Problem details:
Each record must be retyped word for word.

Dataset records:
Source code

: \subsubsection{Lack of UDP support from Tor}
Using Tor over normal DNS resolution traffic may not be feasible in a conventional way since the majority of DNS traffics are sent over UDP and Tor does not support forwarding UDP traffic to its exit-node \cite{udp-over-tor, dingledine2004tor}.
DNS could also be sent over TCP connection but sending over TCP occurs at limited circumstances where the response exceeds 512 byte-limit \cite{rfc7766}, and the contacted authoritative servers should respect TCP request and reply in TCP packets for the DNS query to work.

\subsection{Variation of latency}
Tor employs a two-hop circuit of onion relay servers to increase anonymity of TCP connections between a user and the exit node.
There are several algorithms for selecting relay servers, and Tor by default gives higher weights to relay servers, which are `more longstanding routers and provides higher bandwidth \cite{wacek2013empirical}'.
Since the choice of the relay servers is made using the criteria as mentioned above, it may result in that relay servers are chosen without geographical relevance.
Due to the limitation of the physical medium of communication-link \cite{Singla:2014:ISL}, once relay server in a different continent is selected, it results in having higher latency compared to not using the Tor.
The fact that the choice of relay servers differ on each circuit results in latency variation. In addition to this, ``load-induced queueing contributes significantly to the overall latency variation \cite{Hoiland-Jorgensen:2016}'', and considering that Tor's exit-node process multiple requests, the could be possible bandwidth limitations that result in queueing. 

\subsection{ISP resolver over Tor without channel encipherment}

Task response:
Source code

: \subsubsection{Lack of UDP support from Tor}
Using Tor over normal DNS resolution traffic may not be feasible in a conventional way since the majority of DNS traffics are sent over UDP and Tor does not support forwarding UDP traffic to its exit-node \cite{udp-over-tor, dingledine2004tor}.
DNS could also be sent over TCP connection but sending over TCP occurs at limited circumstances where the response exceeds 512 byte-limit \cite{rfc7766}, and the contacted authoritative servers should respect TCP request and reply in TCP packets for the DNS query to work.

\subsection{Variation of latency}
Tor employs a two-hop circuit of onion relay servers to increase anonymity of TCP connections between a user and the exit node.
There are several algorithms for selecting relay servers, and Tor by default gives higher weights to relay servers, which are `more longstanding routers and provides higher bandwidth \cite{wacek2013empirical}'.
Since the choice of the relay servers is made using the criteria as mentioned above, it may result in that relay servers are chosen without geographical relevance.
Due to the limitation of the physical medium of communication-link \cite{Singla:2014:ISL}, once relay server in a different continent is selected, it results in having higher latency compared to not using the Tor.
The fact that the choice of relay servers differ on each circuit results in latency variation. In addition to this, ``load-induced queueing contributes significantly to the overall latency variation \cite{Hoiland-Jorgensen:2016}'', and considering that Tor's exit-node process multiple requests, the could be possible bandwidth limitations that result in queueing. 

\subsection{ISP resolver over Tor without channel encipherment}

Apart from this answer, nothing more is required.